Вот такой он был, но она готова была выйти за него замуж, будь он внимательней. «Я так люблю его, что секс – это неважно», говорила она. Не испробовав близость с мужчиной, не слишком в ней и нуждаешься, поняла она потом. Какой же невинной она была даже со своими извращёнными фантазиями! Её любовь к нему и его равнодушие к ней делали её ещё более робкой. Его она стеснялась и в щёку поцеловать.
Когда он ушёл, всё долго возвращалось в прежнее русло. Тишина нежилой комнаты давила её, словно удавка. Обычный телевизор уберёг бы от многих слёз. Всё сошлось: одиночество, тишина, холод. Утешали лишь музыка в наушниках, чистый лист бумаги и чёрный цвет одежды. Но и в этом утешении было больше трагизма, чем радости – все составляющие были полны им.
* * *
Через какое-то время они случайно встретились в клубе, где Вероника не побоялась сказать ему всё, что о нём думает.
– Видимо, у тебя в трусах нет ничего, вот ты мне голову и морочил, – сказала она.
Он не обиделся. Казалось, наоборот, обрадовался.
– Проверь, – говорит.
Она запустила туда руку и обнаружила, что там всё как у всех. Он признался, что с девушками ему нелегко. У него, вроде, всё работает, и сексом заняться он мог бы, только с ним не хотят этим заниматься.
– Может, если бы ты сама раздела меня и… или просила, чтобы я тебя… Может, тогда всё бы и получилось? Почему ты не стала? – спросил он.
Вначале она так и стояла с открытым ртом. Она мечтала, чтобы он ухаживал за ней, потом, «изнасиловал», а он, не сделав ей ни одного комплимента, мечтал, чтобы она сама напрашивалась! С ума сойти, какие мужчины водятся в этих краях!
– Как же я могла сама всё делать, когда ты даже цветов мне не дарил? – удивилась она. – А помнишь, говорил, что с друзьями гуляешь, мол, надо очередь занимать, чтобы тебя на прогулку вывести! Как же я могла после этого…
– Значит, я должен цветы дарить? Я знаю, что парни так делают, по идее, ты права, это я должен был ухаживать. Я и целоваться должен был, но не хотелось. В следующий раз, как только полюблю, сразу буду. Что ещё мне делать? Что вам, девушкам, надо?
Он искренне спрашивал её и с таким простодушием открывал для себя очевидные вещи… Можно было бы проникнуться к нему из жалости, но с чего она будет давать ему советы?

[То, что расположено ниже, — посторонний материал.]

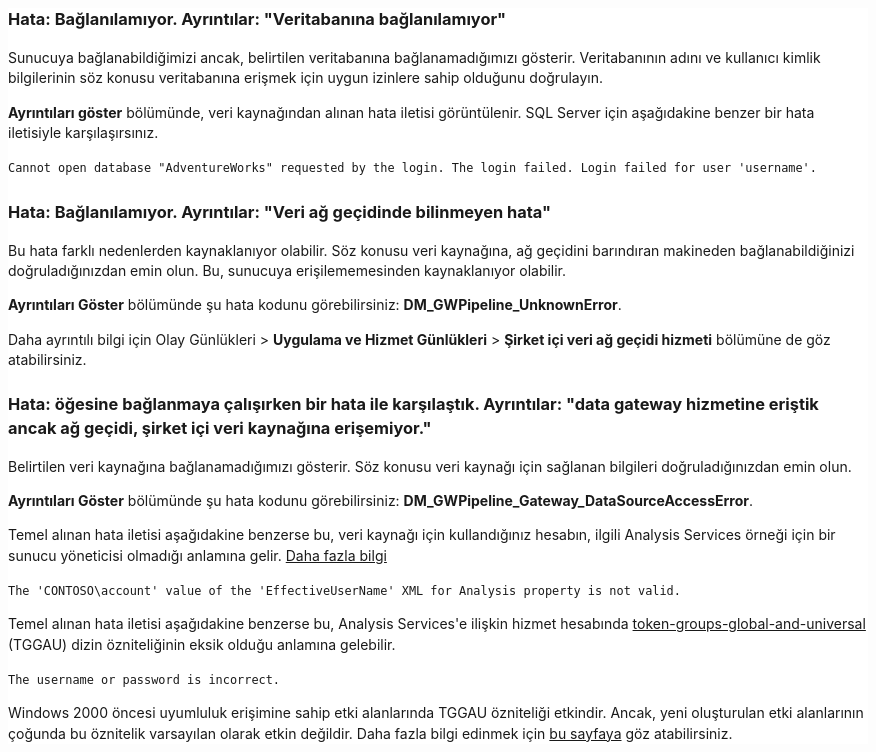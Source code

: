 ### <a name="error-unable-to-connect-details-cannot-connect-to-the-database"></a>Hata: Bağlanılamıyor. Ayrıntılar: "Veritabanına bağlanılamıyor"

Sunucuya bağlanabildiğimizi ancak, belirtilen veritabanına bağlanamadığımızı gösterir. Veritabanının adını ve kullanıcı kimlik bilgilerinin söz konusu veritabanına erişmek için uygun izinlere sahip olduğunu doğrulayın.

**Ayrıntıları göster** bölümünde, veri kaynağından alınan hata iletisi görüntülenir. SQL Server için aşağıdakine benzer bir hata iletisiyle karşılaşırsınız.

    Cannot open database "AdventureWorks" requested by the login. The login failed. Login failed for user 'username'.

### <a name="error-unable-to-connect-details-unknown-error-in-data-gateway"></a>Hata: Bağlanılamıyor. Ayrıntılar: "Veri ağ geçidinde bilinmeyen hata"

Bu hata farklı nedenlerden kaynaklanıyor olabilir. Söz konusu veri kaynağına, ağ geçidini barındıran makineden bağlanabildiğinizi doğruladığınızdan emin olun. Bu, sunucuya erişilememesinden kaynaklanıyor olabilir.

**Ayrıntıları Göster** bölümünde şu hata kodunu görebilirsiniz: **DM_GWPipeline_UnknownError**.

Daha ayrıntılı bilgi için Olay Günlükleri > **Uygulama ve Hizmet Günlükleri** > **Şirket içi veri ağ geçidi hizmeti** bölümüne de göz atabilirsiniz.

### <a name="error-we-encountered-an-error-while-trying-to-connect-to-server-details-we-reached-the-data-gateway-but-the-gateway-cant-access-the-on-premises-data-source"></a>Hata: <server> öğesine bağlanmaya çalışırken bir hata ile karşılaştık. Ayrıntılar: "data gateway hizmetine eriştik ancak ağ geçidi, şirket içi veri kaynağına erişemiyor."

Belirtilen veri kaynağına bağlanamadığımızı gösterir. Söz konusu veri kaynağı için sağlanan bilgileri doğruladığınızdan emin olun.

**Ayrıntıları Göster** bölümünde şu hata kodunu görebilirsiniz: **DM_GWPipeline_Gateway_DataSourceAccessError**.

Temel alınan hata iletisi aşağıdakine benzerse bu, veri kaynağı için kullandığınız hesabın, ilgili Analysis Services örneği için bir sunucu yöneticisi olmadığı anlamına gelir. [Daha fazla bilgi](https://docs.microsoft.com/sql/analysis-services/instances/grant-server-admin-rights-to-an-analysis-services-instance)

    The 'CONTOSO\account' value of the 'EffectiveUserName' XML for Analysis property is not valid.

Temel alınan hata iletisi aşağıdakine benzerse bu, Analysis Services'e ilişkin hizmet hesabında [token-groups-global-and-universal](https://msdn.microsoft.com/library/windows/desktop/ms680300.aspx) (TGGAU) dizin özniteliğinin eksik olduğu anlamına gelebilir.

    The username or password is incorrect.

Windows 2000 öncesi uyumluluk erişimine sahip etki alanlarında TGGAU özniteliği etkindir. Ancak, yeni oluşturulan etki alanlarının çoğunda bu öznitelik varsayılan olarak etkin değildir. Daha fazla bilgi edinmek için [bu sayfaya](https://support.microsoft.com/kb/331951) göz atabilirsiniz.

– Ну, так, что кроме цветов и поцелуев? Что я должен?
– Ничего. Ты ничего не должен, – ответила она.
– Но тогда у меня не будет девушки, а мне одиноко. А семью как я заведу? Без семьи мне же будет одиноко!
– Мне с тобой тоже было одиноко, – сказала она.
Видимо, уловив её укоризненный тон, он помолчал и сказал:
– Мне было скучно, а ты мне нравилась. Я думал, что люблю тебя, но, оказалось, что не люблю. Разве я виноват? Я же с тобой не спал. Другие спят без любви и бросают.
– А ты не спал. Ты и без того меня «поимел».